Records from a data source:
-------------------------
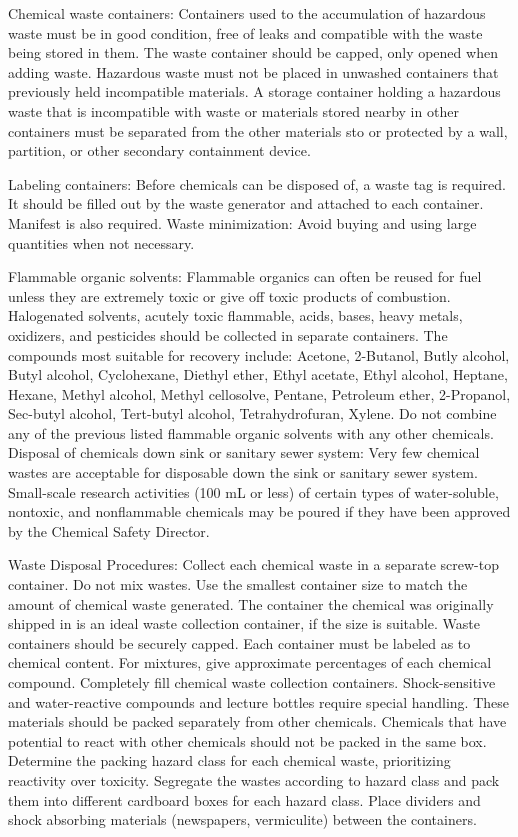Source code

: \documentclass[12pt]{../SOP2}
\begin{document}
\NP Chemical waste containers: Containers used to the accumulation of hazardous waste must be in good condition, free of leaks and compatible with the waste being stored in them. The waste container should be capped, only opened when adding waste. Hazardous waste must not be placed in unwashed containers that previously held incompatible materials.  A storage container holding a hazardous waste that is incompatible with waste or materials stored nearby in other containers must be separated from the other materials  sto or protected by a wall, partition, or other secondary containment device. 

\NP Labeling containers: Before chemicals can be disposed of, a waste tag is required. It should be filled out by the waste generator and attached to each container. Manifest is also required. 
\NP Waste minimization: Avoid buying and using large quantities when not necessary. 

\NP Flammable organic solvents: Flammable organics can often be reused for fuel unless they are extremely toxic or give off toxic products of combustion. Halogenated solvents, acutely toxic flammable, acids, bases, heavy metals, oxidizers, and pesticides should be collected in separate containers. The compounds most suitable for recovery include: Acetone, 2-Butanol, Butly alcohol, Butyl alcohol, Cyclohexane, Diethyl ether, Ethyl acetate, Ethyl alcohol, Heptane, Hexane, Methyl alcohol, Methyl cellosolve, Pentane, Petroleum ether, 2-Propanol, Sec-butyl alcohol, Tert-butyl alcohol, Tetrahydrofuran, Xylene. Do not combine any of the previous listed flammable organic solvents with any other chemicals. 
Disposal of chemicals down sink or sanitary sewer system:
Very few chemical wastes are acceptable for disposable down the sink or sanitary sewer system. Small-scale research activities (100 mL or less) of certain types of water-soluble, nontoxic, and nonflammable chemicals may be poured if they have been approved by the Chemical Safety Director. 

\NP Waste Disposal Procedures:
Collect each chemical waste in a separate screw-top container. Do not mix wastes. Use the smallest container size to match the amount of chemical waste generated. The container the chemical was originally shipped in is an ideal waste collection container, if the size is suitable. Waste containers should be securely capped. Each container must be labeled as to chemical content. For mixtures, give approximate percentages of each chemical compound. Completely fill chemical waste collection containers. Shock-sensitive and water-reactive compounds and lecture bottles require special handling. These materials should be packed separately from other chemicals. Chemicals that have potential to react with other chemicals should not be packed in the same box. Determine the packing hazard class for each chemical waste, prioritizing reactivity over toxicity. Segregate the wastes according to hazard class and pack them into different cardboard boxes for each hazard class. Place dividers and shock absorbing materials (newspapers, vermiculite) between the containers. 
\end{document}
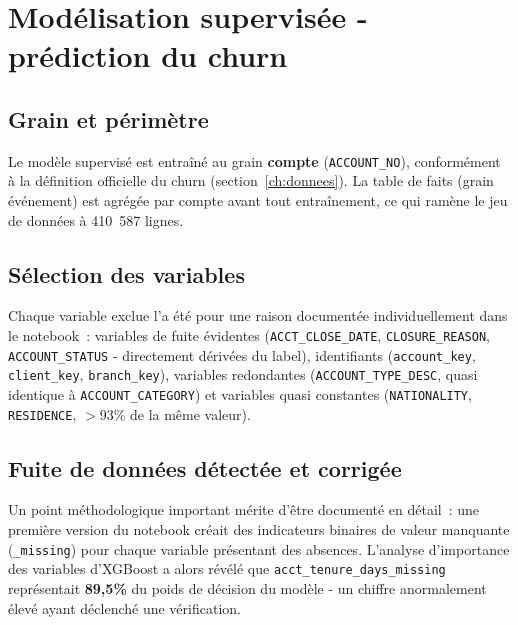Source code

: \documentclass[11pt,a4paper]{report}
\begin{document}
\chapter{Mod\'elisation supervis\'ee - pr\'ediction du churn}
\label{ch:ml}

\section{Grain et p\'erim\`etre}

Le mod\`ele supervis\'e est entra\^in\'e au grain \textbf{compte}
(\texttt{ACCOUNT\_NO}), conform\'ement \`a la d\'efinition officielle du churn
(section~\ref{ch:donnees}). La table de faits (grain \'ev\'enement) est agr\'eg\'ee
par compte avant tout entra\^inement, ce qui ram\`ene le jeu de donn\'ees \`a
410~587 lignes.

\section{S\'election des variables}

Chaque variable exclue l'a \'et\'e pour une raison document\'ee individuellement
dans le notebook~: variables de fuite \'evidentes
(\texttt{ACCT\_CLOSE\_DATE}, \texttt{CLOSURE\_REASON}, \texttt{ACCOUNT\_STATUS}
- directement d\'eriv\'ees du label), identifiants
(\texttt{account\_key}, \texttt{client\_key}, \texttt{branch\_key}), variables
redondantes (\texttt{ACCOUNT\_TYPE\_DESC}, quasi identique \`a
\texttt{ACCOUNT\_CATEGORY}) et variables quasi constantes
(\texttt{NATIONALITY}, \texttt{RESIDENCE}, $>$93\% de la m\^eme valeur).

\section{Fuite de donn\'ees d\'etect\'ee et corrig\'ee}
\label{sec:leakage}

Un point m\'ethodologique important m\'erite d'\^etre document\'e en d\'etail~: une
premi\`ere version du notebook cr\'eait des indicateurs binaires de valeur
manquante (\texttt{\_missing}) pour chaque variable pr\'esentant des absences.
L'analyse d'importance des variables d'XGBoost a alors r\'ev\'el\'e que
\texttt{acct\_tenure\_days\_missing} repr\'esentait \textbf{89,5\%} du poids de
d\'ecision du mod\`ele - un chiffre anormalement \'elev\'e ayant d\'eclench\'e une
v\'erification.
\end{document}
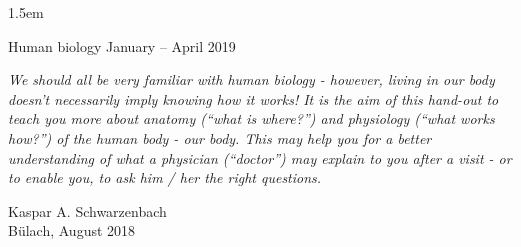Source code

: \documentclass[ 	%
				 fontsize=10pt,%
				 paper=a4,%
				 headinclude=true, footinclude=false, %
				 parskip=half-,%
				 footsepline,headsepline, %
				 mpinclude=true, %
				 twoside%
		 ]{skript-saz}
\begin{document}
\label{BEGINDOKU}

\emergencystretch 1.5em
\hfuzz 0.3pt
\vfuzz \hfuzz
\raggedbottom
	 \areaset[0cm]{14cm}{25cm}   %
\begin{center} \vspace{6cm}
 {   \fontsize{44pt}{50pt} \selectfont
Human biology January -- April 2019}

\vspace{2em}
\textsl{We should all be very familiar with human biology - however, living in our body doesn't necessarily imply knowing how it works! It is the aim of this hand-out to teach you more about anatomy ("`what is where?"') and physiology ("`what works how?"') of the human body - our body. This may help you for a better understanding of what a physician ("`\textit{doctor}"') may explain to you after a visit - or to enable you, to ask him / her the right questions.}
\end{center}

\begin{flushright}
	Kaspar A. Schwarzenbach\\
	Bülach, August 2018
\end{flushright}
\vspace{2cm}
%
%


		\thispagestyle{plain} %
		\cleardoubleoddplainpage %
\end{document}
-------------------------
EXERCISE GOAL: Please give back every line above exactly as it stands, without pictures.

WRITTEN SOLUTION:
Source code

: \documentclass[12pt]{../SOP2}
\begin{document}
\NP Chemical waste containers: Containers used to the accumulation of hazardous waste must be in good condition, free of leaks and compatible with the waste being stored in them. The waste container should be capped, only opened when adding waste. Hazardous waste must not be placed in unwashed containers that previously held incompatible materials.  A storage container holding a hazardous waste that is incompatible with waste or materials stored nearby in other containers must be separated from the other materials  sto or protected by a wall, partition, or other secondary containment device. 

\NP Labeling containers: Before chemicals can be disposed of, a waste tag is required. It should be filled out by the waste generator and attached to each container. Manifest is also required. 
\NP Waste minimization: Avoid buying and using large quantities when not necessary. 

\NP Flammable organic solvents: Flammable organics can often be reused for fuel unless they are extremely toxic or give off toxic products of combustion. Halogenated solvents, acutely toxic flammable, acids, bases, heavy metals, oxidizers, and pesticides should be collected in separate containers. The compounds most suitable for recovery include: Acetone, 2-Butanol, Butly alcohol, Butyl alcohol, Cyclohexane, Diethyl ether, Ethyl acetate, Ethyl alcohol, Heptane, Hexane, Methyl alcohol, Methyl cellosolve, Pentane, Petroleum ether, 2-Propanol, Sec-butyl alcohol, Tert-butyl alcohol, Tetrahydrofuran, Xylene. Do not combine any of the previous listed flammable organic solvents with any other chemicals. 
Disposal of chemicals down sink or sanitary sewer system:
Very few chemical wastes are acceptable for disposable down the sink or sanitary sewer system. Small-scale research activities (100 mL or less) of certain types of water-soluble, nontoxic, and nonflammable chemicals may be poured if they have been approved by the Chemical Safety Director. 

\NP Waste Disposal Procedures:
Collect each chemical waste in a separate screw-top container. Do not mix wastes. Use the smallest container size to match the amount of chemical waste generated. The container the chemical was originally shipped in is an ideal waste collection container, if the size is suitable. Waste containers should be securely capped. Each container must be labeled as to chemical content. For mixtures, give approximate percentages of each chemical compound. Completely fill chemical waste collection containers. Shock-sensitive and water-reactive compounds and lecture bottles require special handling. These materials should be packed separately from other chemicals. Chemicals that have potential to react with other chemicals should not be packed in the same box. Determine the packing hazard class for each chemical waste, prioritizing reactivity over toxicity. Segregate the wastes according to hazard class and pack them into different cardboard boxes for each hazard class. Place dividers and shock absorbing materials (newspapers, vermiculite) between the containers. 
\end{document}
Source code

: \documentclass[11pt,a4paper]{report}
\begin{document}
\chapter{Mod\'elisation supervis\'ee - pr\'ediction du churn}
\label{ch:ml}

\section{Grain et p\'erim\`etre}

Le mod\`ele supervis\'e est entra\^in\'e au grain \textbf{compte}
(\texttt{ACCOUNT\_NO}), conform\'ement \`a la d\'efinition officielle du churn
(section~\ref{ch:donnees}). La table de faits (grain \'ev\'enement) est agr\'eg\'ee
par compte avant tout entra\^inement, ce qui ram\`ene le jeu de donn\'ees \`a
410~587 lignes.

\section{S\'election des variables}

Chaque variable exclue l'a \'et\'e pour une raison document\'ee individuellement
dans le notebook~: variables de fuite \'evidentes
(\texttt{ACCT\_CLOSE\_DATE}, \texttt{CLOSURE\_REASON}, \texttt{ACCOUNT\_STATUS}
- directement d\'eriv\'ees du label), identifiants
(\texttt{account\_key}, \texttt{client\_key}, \texttt{branch\_key}), variables
redondantes (\texttt{ACCOUNT\_TYPE\_DESC}, quasi identique \`a
\texttt{ACCOUNT\_CATEGORY}) et variables quasi constantes
(\texttt{NATIONALITY}, \texttt{RESIDENCE}, $>$93\% de la m\^eme valeur).

\section{Fuite de donn\'ees d\'etect\'ee et corrig\'ee}
\label{sec:leakage}

Un point m\'ethodologique important m\'erite d'\^etre document\'e en d\'etail~: une
premi\`ere version du notebook cr\'eait des indicateurs binaires de valeur
manquante (\texttt{\_missing}) pour chaque variable pr\'esentant des absences.
L'analyse d'importance des variables d'XGBoost a alors r\'ev\'el\'e que
\texttt{acct\_tenure\_days\_missing} repr\'esentait \textbf{89,5\%} du poids de
d\'ecision du mod\`ele - un chiffre anormalement \'elev\'e ayant d\'eclench\'e une
v\'erification.
\end{document}
Source code

: \documentclass[ 	%
				 fontsize=10pt,%
				 paper=a4,%
				 headinclude=true, footinclude=false, %
				 parskip=half-,%
				 footsepline,headsepline, %
				 mpinclude=true, %
				 twoside%
		 ]{skript-saz}
\begin{document}
\label{BEGINDOKU}

\emergencystretch 1.5em
\hfuzz 0.3pt
\vfuzz \hfuzz
\raggedbottom
	 \areaset[0cm]{14cm}{25cm}   %
\begin{center} \vspace{6cm}
 {   \fontsize{44pt}{50pt} \selectfont
Human biology January -- April 2019}

\vspace{2em}
\textsl{We should all be very familiar with human biology - however, living in our body doesn't necessarily imply knowing how it works! It is the aim of this hand-out to teach you more about anatomy ("`what is where?"') and physiology ("`what works how?"') of the human body - our body. This may help you for a better understanding of what a physician ("`\textit{doctor}"') may explain to you after a visit - or to enable you, to ask him / her the right questions.}
\end{center}

\begin{flushright}
	Kaspar A. Schwarzenbach\\
	Bülach, August 2018
\end{flushright}
\vspace{2cm}
%
%


		\thispagestyle{plain} %
		\cleardoubleoddplainpage %
\end{document}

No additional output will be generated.